───── RECORDS FOR THE TASK

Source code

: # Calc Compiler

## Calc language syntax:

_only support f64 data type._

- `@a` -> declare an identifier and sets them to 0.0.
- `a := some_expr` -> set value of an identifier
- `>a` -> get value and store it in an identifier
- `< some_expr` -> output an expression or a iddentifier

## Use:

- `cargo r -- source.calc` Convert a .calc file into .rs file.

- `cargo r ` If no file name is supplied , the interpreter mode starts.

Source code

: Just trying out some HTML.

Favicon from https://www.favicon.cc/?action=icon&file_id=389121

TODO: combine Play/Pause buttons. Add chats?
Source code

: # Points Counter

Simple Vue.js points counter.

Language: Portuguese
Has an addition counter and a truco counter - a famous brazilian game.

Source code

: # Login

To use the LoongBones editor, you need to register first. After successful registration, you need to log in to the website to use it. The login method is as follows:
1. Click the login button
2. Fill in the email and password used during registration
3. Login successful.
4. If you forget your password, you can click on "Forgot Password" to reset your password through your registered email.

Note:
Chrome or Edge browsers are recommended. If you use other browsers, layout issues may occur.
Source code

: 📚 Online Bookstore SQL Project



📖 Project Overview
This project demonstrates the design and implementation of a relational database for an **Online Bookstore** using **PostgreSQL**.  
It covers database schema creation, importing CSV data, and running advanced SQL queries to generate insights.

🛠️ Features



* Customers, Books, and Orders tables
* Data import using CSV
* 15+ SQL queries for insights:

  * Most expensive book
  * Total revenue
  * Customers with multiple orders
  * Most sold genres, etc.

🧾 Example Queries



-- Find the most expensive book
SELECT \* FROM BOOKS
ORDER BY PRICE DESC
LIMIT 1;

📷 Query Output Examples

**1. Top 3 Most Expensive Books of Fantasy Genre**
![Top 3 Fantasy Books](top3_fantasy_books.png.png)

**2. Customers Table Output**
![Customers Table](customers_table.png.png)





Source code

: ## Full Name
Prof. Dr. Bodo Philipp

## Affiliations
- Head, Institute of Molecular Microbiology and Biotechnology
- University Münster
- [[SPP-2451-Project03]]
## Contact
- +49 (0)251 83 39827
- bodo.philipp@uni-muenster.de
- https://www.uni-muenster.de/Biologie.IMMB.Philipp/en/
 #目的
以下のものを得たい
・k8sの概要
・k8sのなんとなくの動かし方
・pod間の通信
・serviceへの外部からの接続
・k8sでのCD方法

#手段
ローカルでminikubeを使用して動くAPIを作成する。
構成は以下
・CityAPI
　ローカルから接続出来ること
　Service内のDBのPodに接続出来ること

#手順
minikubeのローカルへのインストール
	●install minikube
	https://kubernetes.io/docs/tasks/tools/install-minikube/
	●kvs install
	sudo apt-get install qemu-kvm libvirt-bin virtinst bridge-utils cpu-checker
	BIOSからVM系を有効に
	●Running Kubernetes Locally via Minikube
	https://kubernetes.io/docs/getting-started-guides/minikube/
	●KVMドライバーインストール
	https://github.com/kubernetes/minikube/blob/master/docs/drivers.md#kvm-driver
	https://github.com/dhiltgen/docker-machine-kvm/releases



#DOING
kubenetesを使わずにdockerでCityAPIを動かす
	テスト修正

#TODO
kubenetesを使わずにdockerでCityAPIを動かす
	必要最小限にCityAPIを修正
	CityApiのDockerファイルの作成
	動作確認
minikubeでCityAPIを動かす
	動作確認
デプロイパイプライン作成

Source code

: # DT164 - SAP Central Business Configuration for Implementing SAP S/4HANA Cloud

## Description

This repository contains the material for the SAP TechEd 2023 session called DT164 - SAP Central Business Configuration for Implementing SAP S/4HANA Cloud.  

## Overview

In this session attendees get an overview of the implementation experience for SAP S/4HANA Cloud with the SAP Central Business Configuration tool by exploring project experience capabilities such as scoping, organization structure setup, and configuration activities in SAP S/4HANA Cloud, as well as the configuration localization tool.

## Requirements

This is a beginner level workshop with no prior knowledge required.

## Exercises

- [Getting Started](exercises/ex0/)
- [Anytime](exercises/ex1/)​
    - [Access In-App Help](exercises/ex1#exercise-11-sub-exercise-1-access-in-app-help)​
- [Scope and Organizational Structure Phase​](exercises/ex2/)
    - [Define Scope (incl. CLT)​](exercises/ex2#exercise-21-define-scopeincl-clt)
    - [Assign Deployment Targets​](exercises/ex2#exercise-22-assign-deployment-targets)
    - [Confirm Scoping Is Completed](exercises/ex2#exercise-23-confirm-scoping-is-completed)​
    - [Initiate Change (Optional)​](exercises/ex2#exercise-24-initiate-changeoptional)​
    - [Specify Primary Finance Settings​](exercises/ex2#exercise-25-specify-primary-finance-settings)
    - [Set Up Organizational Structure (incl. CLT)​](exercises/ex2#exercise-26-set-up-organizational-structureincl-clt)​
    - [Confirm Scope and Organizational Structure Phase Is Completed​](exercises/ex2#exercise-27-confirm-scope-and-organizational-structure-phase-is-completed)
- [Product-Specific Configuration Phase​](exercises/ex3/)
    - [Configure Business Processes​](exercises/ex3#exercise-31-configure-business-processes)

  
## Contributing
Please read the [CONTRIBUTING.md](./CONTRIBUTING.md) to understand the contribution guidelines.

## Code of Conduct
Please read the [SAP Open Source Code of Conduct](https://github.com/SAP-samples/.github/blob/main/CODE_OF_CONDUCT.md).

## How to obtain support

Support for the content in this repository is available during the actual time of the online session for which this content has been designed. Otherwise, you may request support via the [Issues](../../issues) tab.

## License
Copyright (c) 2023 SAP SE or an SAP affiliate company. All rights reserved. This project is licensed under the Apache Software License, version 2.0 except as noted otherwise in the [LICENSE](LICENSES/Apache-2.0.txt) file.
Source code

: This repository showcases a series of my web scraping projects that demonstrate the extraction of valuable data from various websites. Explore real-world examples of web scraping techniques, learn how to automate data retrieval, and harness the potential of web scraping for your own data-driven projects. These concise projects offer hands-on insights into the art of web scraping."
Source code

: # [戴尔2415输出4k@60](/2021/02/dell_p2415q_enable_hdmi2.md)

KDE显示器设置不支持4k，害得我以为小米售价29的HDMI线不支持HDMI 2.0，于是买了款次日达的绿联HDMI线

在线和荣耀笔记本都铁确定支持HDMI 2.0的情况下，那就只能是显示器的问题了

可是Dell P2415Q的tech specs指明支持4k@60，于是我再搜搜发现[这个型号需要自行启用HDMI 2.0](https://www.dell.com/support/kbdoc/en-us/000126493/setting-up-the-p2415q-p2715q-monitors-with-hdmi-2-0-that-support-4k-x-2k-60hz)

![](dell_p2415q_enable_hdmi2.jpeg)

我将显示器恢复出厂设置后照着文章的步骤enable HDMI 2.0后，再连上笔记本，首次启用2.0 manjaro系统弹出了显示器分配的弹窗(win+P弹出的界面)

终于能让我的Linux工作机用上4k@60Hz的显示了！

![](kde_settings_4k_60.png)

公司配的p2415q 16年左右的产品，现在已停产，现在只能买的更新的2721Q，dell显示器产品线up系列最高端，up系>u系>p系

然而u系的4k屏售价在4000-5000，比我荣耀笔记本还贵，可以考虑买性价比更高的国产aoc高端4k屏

──────────

● TASK BRIEF
All of the data above needs to be written out again, exactly.

● OUTPUT OF THE TASK
Source code

: # Calc Compiler

## Calc language syntax:

_only support f64 data type._

- `@a` -> declare an identifier and sets them to 0.0.
- `a := some_expr` -> set value of an identifier
- `>a` -> get value and store it in an identifier
- `< some_expr` -> output an expression or a iddentifier

## Use:

- `cargo r -- source.calc` Convert a .calc file into .rs file.

- `cargo r ` If no file name is supplied , the interpreter mode starts.

Source code

: Just trying out some HTML.

Favicon from https://www.favicon.cc/?action=icon&file_id=389121

TODO: combine Play/Pause buttons. Add chats?
Source code

: # Points Counter

Simple Vue.js points counter.

Language: Portuguese
Has an addition counter and a truco counter - a famous brazilian game.

Source code

: # Login

To use the LoongBones editor, you need to register first. After successful registration, you need to log in to the website to use it. The login method is as follows:
1. Click the login button
2. Fill in the email and password used during registration
3. Login successful.
4. If you forget your password, you can click on "Forgot Password" to reset your password through your registered email.

Note:
Chrome or Edge browsers are recommended. If you use other browsers, layout issues may occur.
Source code

: 📚 Online Bookstore SQL Project



📖 Project Overview
This project demonstrates the design and implementation of a relational database for an **Online Bookstore** using **PostgreSQL**.  
It covers database schema creation, importing CSV data, and running advanced SQL queries to generate insights.

🛠️ Features



* Customers, Books, and Orders tables
* Data import using CSV
* 15+ SQL queries for insights:

  * Most expensive book
  * Total revenue
  * Customers with multiple orders
  * Most sold genres, etc.

🧾 Example Queries



-- Find the most expensive book
SELECT \* FROM BOOKS
ORDER BY PRICE DESC
LIMIT 1;

📷 Query Output Examples

**1. Top 3 Most Expensive Books of Fantasy Genre**
![Top 3 Fantasy Books](top3_fantasy_books.png.png)

**2. Customers Table Output**
![Customers Table](customers_table.png.png)





Source code

: ## Full Name
Prof. Dr. Bodo Philipp

## Affiliations
- Head, Institute of Molecular Microbiology and Biotechnology
- University Münster
- [[SPP-2451-Project03]]
## Contact
- +49 (0)251 83 39827
- bodo.philipp@uni-muenster.de
- https://www.uni-muenster.de/Biologie.IMMB.Philipp/en/
 #目的
以下のものを得たい
・k8sの概要
・k8sのなんとなくの動かし方
・pod間の通信
・serviceへの外部からの接続
・k8sでのCD方法

#手段
ローカルでminikubeを使用して動くAPIを作成する。
構成は以下
・CityAPI
　ローカルから接続出来ること
　Service内のDBのPodに接続出来ること

#手順
minikubeのローカルへのインストール
	●install minikube
	https://kubernetes.io/docs/tasks/tools/install-minikube/
	●kvs install
	sudo apt-get install qemu-kvm libvirt-bin virtinst bridge-utils cpu-checker
	BIOSからVM系を有効に
	●Running Kubernetes Locally via Minikube
	https://kubernetes.io/docs/getting-started-guides/minikube/
	●KVMドライバーインストール
	https://github.com/kubernetes/minikube/blob/master/docs/drivers.md#kvm-driver
	https://github.com/dhiltgen/docker-machine-kvm/releases



#DOING
kubenetesを使わずにdockerでCityAPIを動かす
	テスト修正

#TODO
kubenetesを使わずにdockerでCityAPIを動かす
	必要最小限にCityAPIを修正
	CityApiのDockerファイルの作成
	動作確認
minikubeでCityAPIを動かす
	動作確認
デプロイパイプライン作成

Source code

: # DT164 - SAP Central Business Configuration for Implementing SAP S/4HANA Cloud

## Description

This repository contains the material for the SAP TechEd 2023 session called DT164 - SAP Central Business Configuration for Implementing SAP S/4HANA Cloud.  

## Overview

In this session attendees get an overview of the implementation experience for SAP S/4HANA Cloud with the SAP Central Business Configuration tool by exploring project experience capabilities such as scoping, organization structure setup, and configuration activities in SAP S/4HANA Cloud, as well as the configuration localization tool.

## Requirements

This is a beginner level workshop with no prior knowledge required.

## Exercises

- [Getting Started](exercises/ex0/)
- [Anytime](exercises/ex1/)​
    - [Access In-App Help](exercises/ex1#exercise-11-sub-exercise-1-access-in-app-help)​
- [Scope and Organizational Structure Phase​](exercises/ex2/)
    - [Define Scope (incl. CLT)​](exercises/ex2#exercise-21-define-scopeincl-clt)
    - [Assign Deployment Targets​](exercises/ex2#exercise-22-assign-deployment-targets)
    - [Confirm Scoping Is Completed](exercises/ex2#exercise-23-confirm-scoping-is-completed)​
    - [Initiate Change (Optional)​](exercises/ex2#exercise-24-initiate-changeoptional)​
    - [Specify Primary Finance Settings​](exercises/ex2#exercise-25-specify-primary-finance-settings)
    - [Set Up Organizational Structure (incl. CLT)​](exercises/ex2#exercise-26-set-up-organizational-structureincl-clt)​
    - [Confirm Scope and Organizational Structure Phase Is Completed​](exercises/ex2#exercise-27-confirm-scope-and-organizational-structure-phase-is-completed)
- [Product-Specific Configuration Phase​](exercises/ex3/)
    - [Configure Business Processes​](exercises/ex3#exercise-31-configure-business-processes)

  
## Contributing
Please read the [CONTRIBUTING.md](./CONTRIBUTING.md) to understand the contribution guidelines.

## Code of Conduct
Please read the [SAP Open Source Code of Conduct](https://github.com/SAP-samples/.github/blob/main/CODE_OF_CONDUCT.md).

## How to obtain support

Support for the content in this repository is available during the actual time of the online session for which this content has been designed. Otherwise, you may request support via the [Issues](../../issues) tab.

## License
Copyright (c) 2023 SAP SE or an SAP affiliate company. All rights reserved. This project is licensed under the Apache Software License, version 2.0 except as noted otherwise in the [LICENSE](LICENSES/Apache-2.0.txt) file.
Source code

: This repository showcases a series of my web scraping projects that demonstrate the extraction of valuable data from various websites. Explore real-world examples of web scraping techniques, learn how to automate data retrieval, and harness the potential of web scraping for your own data-driven projects. These concise projects offer hands-on insights into the art of web scraping."
Source code

: # [戴尔2415输出4k@60](/2021/02/dell_p2415q_enable_hdmi2.md)

KDE显示器设置不支持4k，害得我以为小米售价29的HDMI线不支持HDMI 2.0，于是买了款次日达的绿联HDMI线

在线和荣耀笔记本都铁确定支持HDMI 2.0的情况下，那就只能是显示器的问题了

可是Dell P2415Q的tech specs指明支持4k@60，于是我再搜搜发现[这个型号需要自行启用HDMI 2.0](https://www.dell.com/support/kbdoc/en-us/000126493/setting-up-the-p2415q-p2715q-monitors-with-hdmi-2-0-that-support-4k-x-2k-60hz)

![](dell_p2415q_enable_hdmi2.jpeg)

我将显示器恢复出厂设置后照着文章的步骤enable HDMI 2.0后，再连上笔记本，首次启用2.0 manjaro系统弹出了显示器分配的弹窗(win+P弹出的界面)

终于能让我的Linux工作机用上4k@60Hz的显示了！

![](kde_settings_4k_60.png)

公司配的p2415q 16年左右的产品，现在已停产，现在只能买的更新的2721Q，dell显示器产品线up系列最高端，up系>u系>p系

然而u系的4k屏售价在4000-5000，比我荣耀笔记本还贵，可以考虑买性价比更高的国产aoc高端4k屏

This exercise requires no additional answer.